3.000 Yıllık Çin Belgelerinde Bulunan Dünyanın En Eski Aurora Hesabı
3.000 Yıllık Çin Belgelerinde Bulunan Dünyanın En Eski Aurora Hesabı

Chinese Bamboo Annals'ta anlatılan bir olay, bazıları tarafından parlak bir aurora tanımı olarak kabul edilir. Eğer öyleyse, neredeyse 3.000 yaşında, bu, tarihi belirlenebilecek böyle bir olayın en eski hesabı olacaktır. Böyle bir keşif, kaynağın konumu özellikle güçlü bir jeomanyetik fırtına ima ettiğinden, tarihsel değerin yanı sıra bilimsel de olabilir.

Bamboo Annals, Çin'in erken efsanelerden MÖ 299'a kadar olan gelişiminin hikayesini anlatıyor. Annals, yaklaşık 600 yıl boyunca bir mezara gömüldü ve MS üçüncü yüzyılda diğer birkaç klasik metinle birlikte yeniden keşfedildi. Bir kısım, kuzey gökyüzünde büyük ilgi gören bir nesneye atıfta bulunur.

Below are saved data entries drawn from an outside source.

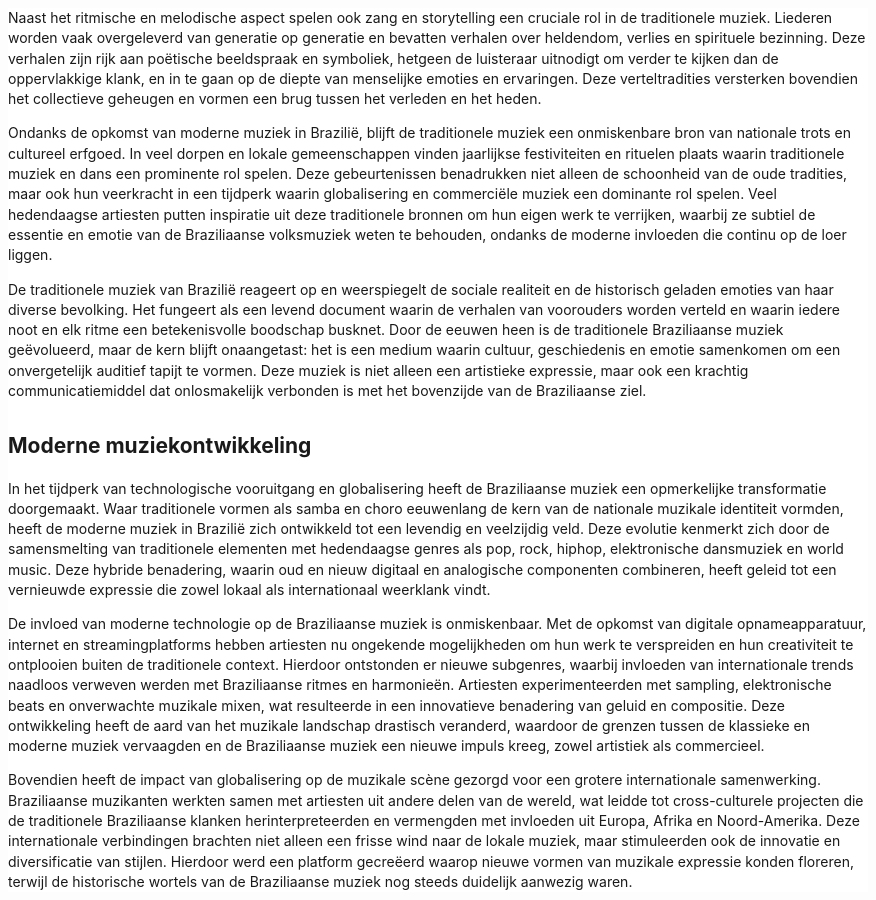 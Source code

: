 Naast het ritmische en melodische aspect spelen ook zang en storytelling een cruciale rol in de traditionele muziek. Liederen worden vaak overgeleverd van generatie op generatie en bevatten verhalen over heldendom, verlies en spirituele bezinning. Deze verhalen zijn rijk aan poëtische beeldspraak en symboliek, hetgeen de luisteraar uitnodigt om verder te kijken dan de oppervlakkige klank, en in te gaan op de diepte van menselijke emoties en ervaringen. Deze verteltradities versterken bovendien het collectieve geheugen en vormen een brug tussen het verleden en het heden.

Ondanks de opkomst van moderne muziek in Brazilië, blijft de traditionele muziek een onmiskenbare bron van nationale trots en cultureel erfgoed. In veel dorpen en lokale gemeenschappen vinden jaarlijkse festiviteiten en rituelen plaats waarin traditionele muziek en dans een prominente rol spelen. Deze gebeurtenissen benadrukken niet alleen de schoonheid van de oude tradities, maar ook hun veerkracht in een tijdperk waarin globalisering en commerciële muziek een dominante rol spelen. Veel hedendaagse artiesten putten inspiratie uit deze traditionele bronnen om hun eigen werk te verrijken, waarbij ze subtiel de essentie en emotie van de Braziliaanse volksmuziek weten te behouden, ondanks de moderne invloeden die continu op de loer liggen.

De traditionele muziek van Brazilië reageert op en weerspiegelt de sociale realiteit en de historisch geladen emoties van haar diverse bevolking. Het fungeert als een levend document waarin de verhalen van voorouders worden verteld en waarin iedere noot en elk ritme een betekenisvolle boodschap busknet. Door de eeuwen heen is de traditionele Braziliaanse muziek geëvolueerd, maar de kern blijft onaangetast: het is een medium waarin cultuur, geschiedenis en emotie samenkomen om een onvergetelijk auditief tapijt te vormen. Deze muziek is niet alleen een artistieke expressie, maar ook een krachtig communicatiemiddel dat onlosmakelijk verbonden is met het bovenzijde van de Braziliaanse ziel.

## Moderne muziekontwikkeling

In het tijdperk van technologische vooruitgang en globalisering heeft de Braziliaanse muziek een opmerkelijke transformatie doorgemaakt. Waar traditionele vormen als samba en choro eeuwenlang de kern van de nationale muzikale identiteit vormden, heeft de moderne muziek in Brazilië zich ontwikkeld tot een levendig en veelzijdig veld. Deze evolutie kenmerkt zich door de samensmelting van traditionele elementen met hedendaagse genres als pop, rock, hiphop, elektronische dansmuziek en world music. Deze hybride benadering, waarin oud en nieuw digitaal en analogische componenten combineren, heeft geleid tot een vernieuwde expressie die zowel lokaal als internationaal weerklank vindt.

De invloed van moderne technologie op de Braziliaanse muziek is onmiskenbaar. Met de opkomst van digitale opnameapparatuur, internet en streamingplatforms hebben artiesten nu ongekende mogelijkheden om hun werk te verspreiden en hun creativiteit te ontplooien buiten de traditionele context. Hierdoor ontstonden er nieuwe subgenres, waarbij invloeden van internationale trends naadloos verweven werden met Braziliaanse ritmes en harmonieën. Artiesten experimenteerden met sampling, elektronische beats en onverwachte muzikale mixen, wat resulteerde in een innovatieve benadering van geluid en compositie. Deze ontwikkeling heeft de aard van het muzikale landschap drastisch veranderd, waardoor de grenzen tussen de klassieke en moderne muziek vervaagden en de Braziliaanse muziek een nieuwe impuls kreeg, zowel artistiek als commercieel.

Bovendien heeft de impact van globalisering op de muzikale scène gezorgd voor een grotere internationale samenwerking. Braziliaanse muzikanten werkten samen met artiesten uit andere delen van de wereld, wat leidde tot cross-culturele projecten die de traditionele Braziliaanse klanken herinterpreteerden en vermengden met invloeden uit Europa, Afrika en Noord-Amerika. Deze internationale verbindingen brachten niet alleen een frisse wind naar de lokale muziek, maar stimuleerden ook de innovatie en diversificatie van stijlen. Hierdoor werd een platform gecreëerd waarop nieuwe vormen van muzikale expressie konden floreren, terwijl de historische wortels van de Braziliaanse muziek nog steeds duidelijk aanwezig waren.
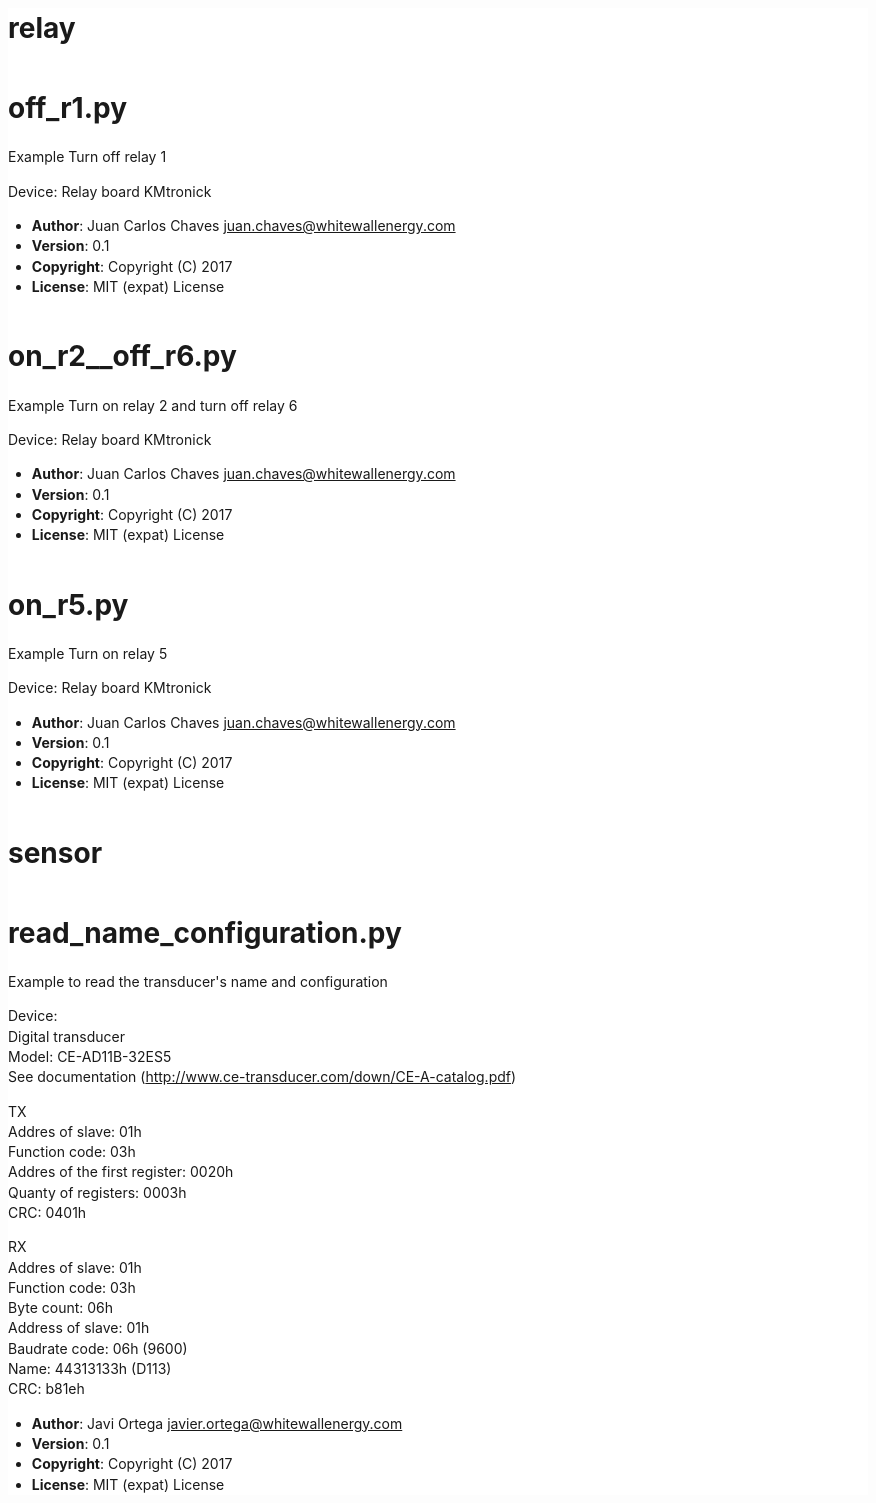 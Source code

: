 # relay
# off_r1.py   
Example Turn off relay 1    
    
Device: Relay board KMtronick  
* __Author__: Juan Carlos Chaves <juan.chaves@whitewallenergy.com>   
* __Version__: 0.1   
* __Copyright__: Copyright (C) 2017   
* __License__: MIT (expat) License   
   
# on_r2__off_r6.py   
Example Turn on relay 2 and turn off relay 6    
    
Device: Relay board KMtronick  
* __Author__: Juan Carlos Chaves <juan.chaves@whitewallenergy.com>   
* __Version__: 0.1   
* __Copyright__: Copyright (C) 2017   
* __License__: MIT (expat) License   
   
# on_r5.py   
Example Turn on relay 5    
    
Device: Relay board KMtronick  
* __Author__: Juan Carlos Chaves <juan.chaves@whitewallenergy.com>   
* __Version__: 0.1   
* __Copyright__: Copyright (C) 2017   
* __License__: MIT (expat) License   
   
# sensor
# read_name_configuration.py   
Example to read the transducer's name and configuration    
    
Device:    
Digital transducer    
Model: CE-AD11B-32ES5    
See documentation (http://www.ce-transducer.com/down/CE-A-catalog.pdf)    
    
TX    
Addres of slave:                01h    
Function code:                  03h    
Addres of the first register:   0020h    
Quanty of registers:            0003h    
CRC:                            0401h    
    
RX    
Addres of slave:                01h    
Function code:                  03h    
Byte count:                     06h    
Address of slave:               01h    
Baudrate code:                  06h         (9600)    
Name:                           44313133h   (D113)    
CRC:                            b81eh  
* __Author__: Javi Ortega <javier.ortega@whitewallenergy.com>   
* __Version__: 0.1   
* __Copyright__: Copyright (C) 2017   
* __License__: MIT (expat) License   
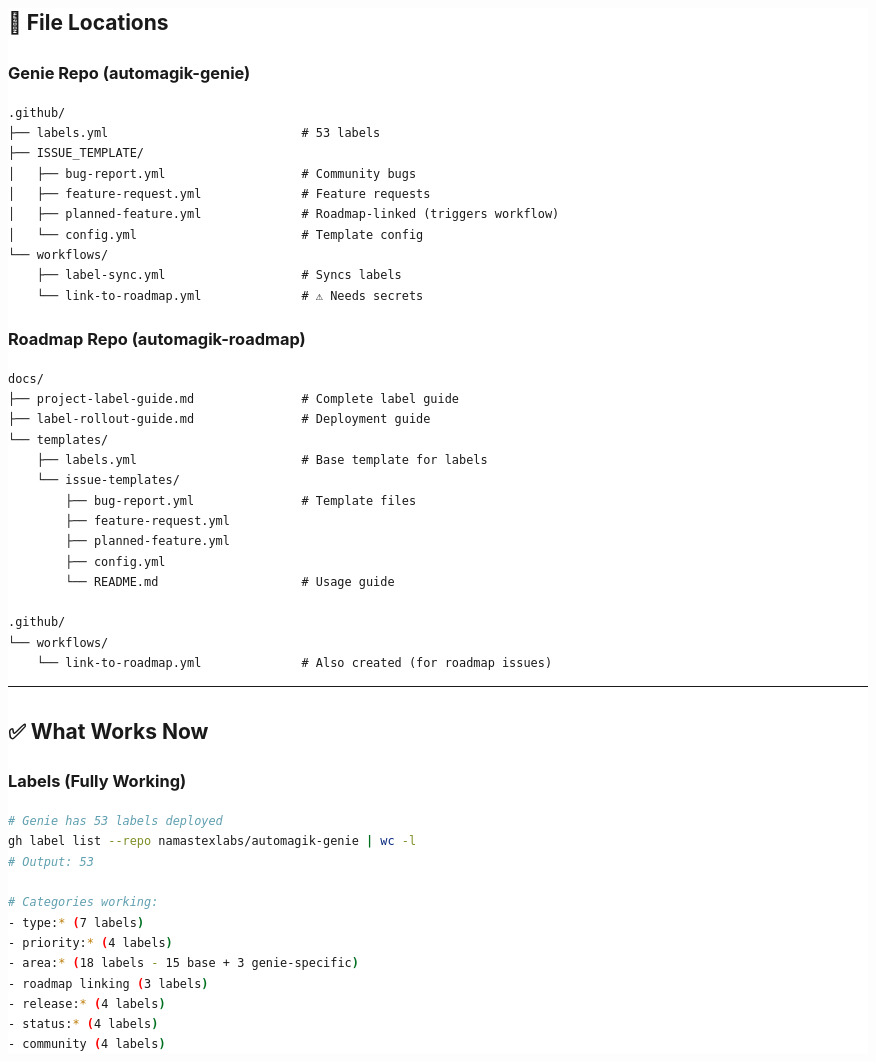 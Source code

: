 
## 📁 File Locations

### Genie Repo (automagik-genie)

```
.github/
├── labels.yml                           # 53 labels
├── ISSUE_TEMPLATE/
│   ├── bug-report.yml                   # Community bugs
│   ├── feature-request.yml              # Feature requests
│   ├── planned-feature.yml              # Roadmap-linked (triggers workflow)
│   └── config.yml                       # Template config
└── workflows/
    ├── label-sync.yml                   # Syncs labels
    └── link-to-roadmap.yml              # ⚠️ Needs secrets

```

### Roadmap Repo (automagik-roadmap)

```
docs/
├── project-label-guide.md               # Complete label guide
├── label-rollout-guide.md               # Deployment guide
└── templates/
    ├── labels.yml                       # Base template for labels
    └── issue-templates/
        ├── bug-report.yml               # Template files
        ├── feature-request.yml
        ├── planned-feature.yml
        ├── config.yml
        └── README.md                    # Usage guide

.github/
└── workflows/
    └── link-to-roadmap.yml              # Also created (for roadmap issues)
```

---

## ✅ What Works Now

### Labels (Fully Working)
```bash
# Genie has 53 labels deployed
gh label list --repo namastexlabs/automagik-genie | wc -l
# Output: 53

# Categories working:
- type:* (7 labels)
- priority:* (4 labels)
- area:* (18 labels - 15 base + 3 genie-specific)
- roadmap linking (3 labels)
- release:* (4 labels)
- status:* (4 labels)
- community (4 labels)
```
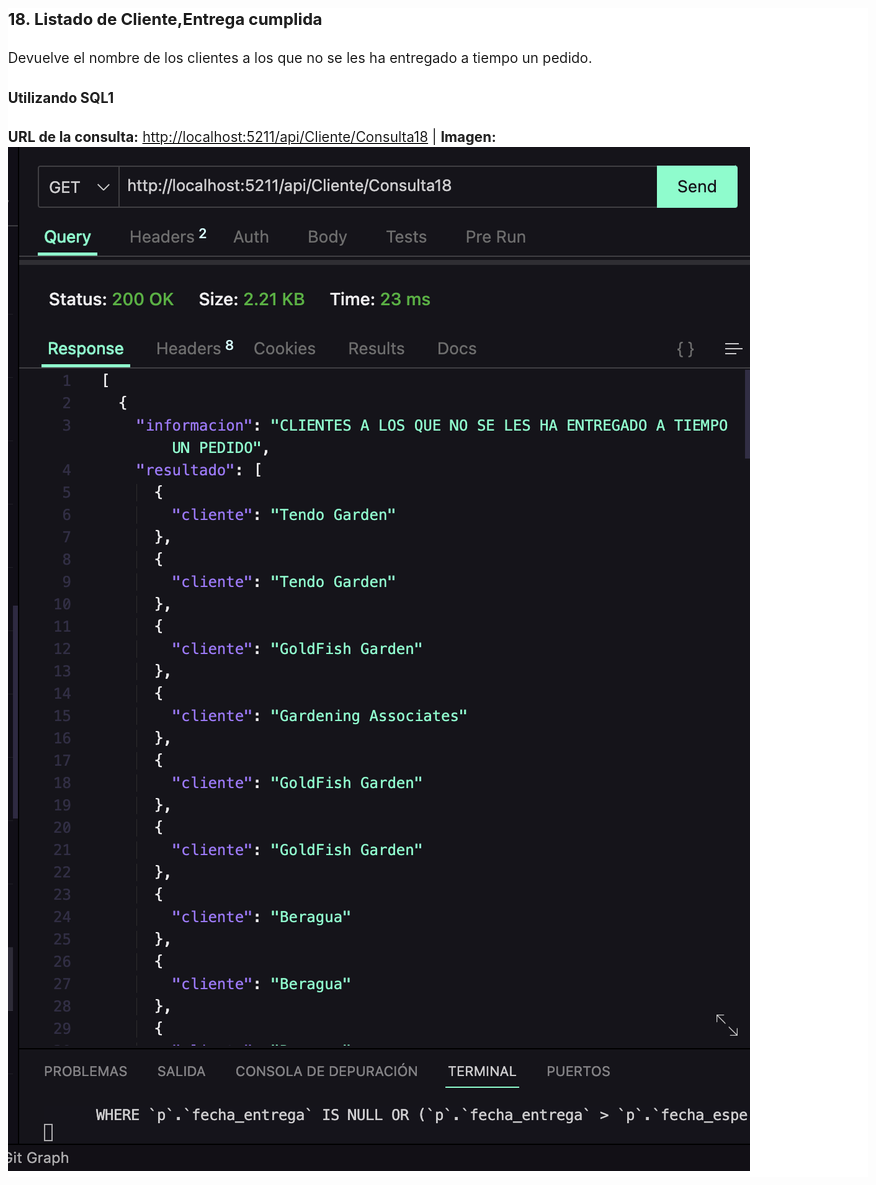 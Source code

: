 

### 18. Listado de Cliente,Entrega cumplida
Devuelve el nombre de los clientes a los que no se les ha entregado a tiempo un pedido.

#### Utilizando SQL1
**URL de la consulta:** [http://localhost:5211/api/Cliente/Consulta18](#) | **Imagen:![Alt text](image-31.png)**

Daha önce Pennsylvania Üniversitesi Arkeoloji ve Antropoloji Müzesi'nden Marinus van der Sluijs ve Nagoya Üniversitesi'nden Dr. Hisashi Hayakawa, bu metni Uzay Araştırmalarında Gelişmeler'de analiz ettiler. Bunun yalnızca bir aurora tanımı olduğu sonucuna varmıyorlar, aynı zamanda gözlemlendiği yeri ve iki olası tarihi de tanımlayabiliyorlar.

Van der Sluijs ve Hayakawa, aurora'nın Kral Zhāo'nun saltanatının 19. veya son yılında görüldüğüne dair referanslara dayanarak, her durumda artı veya eksi bir yıl olmak üzere MÖ 977 veya 957'de meydana geldiğini iddia ediyor. Eğer haklılarsa, bu, auroral aktivitenin önceki en eski hesaplarından yaklaşık 300 yıl öncesine dayanıyor.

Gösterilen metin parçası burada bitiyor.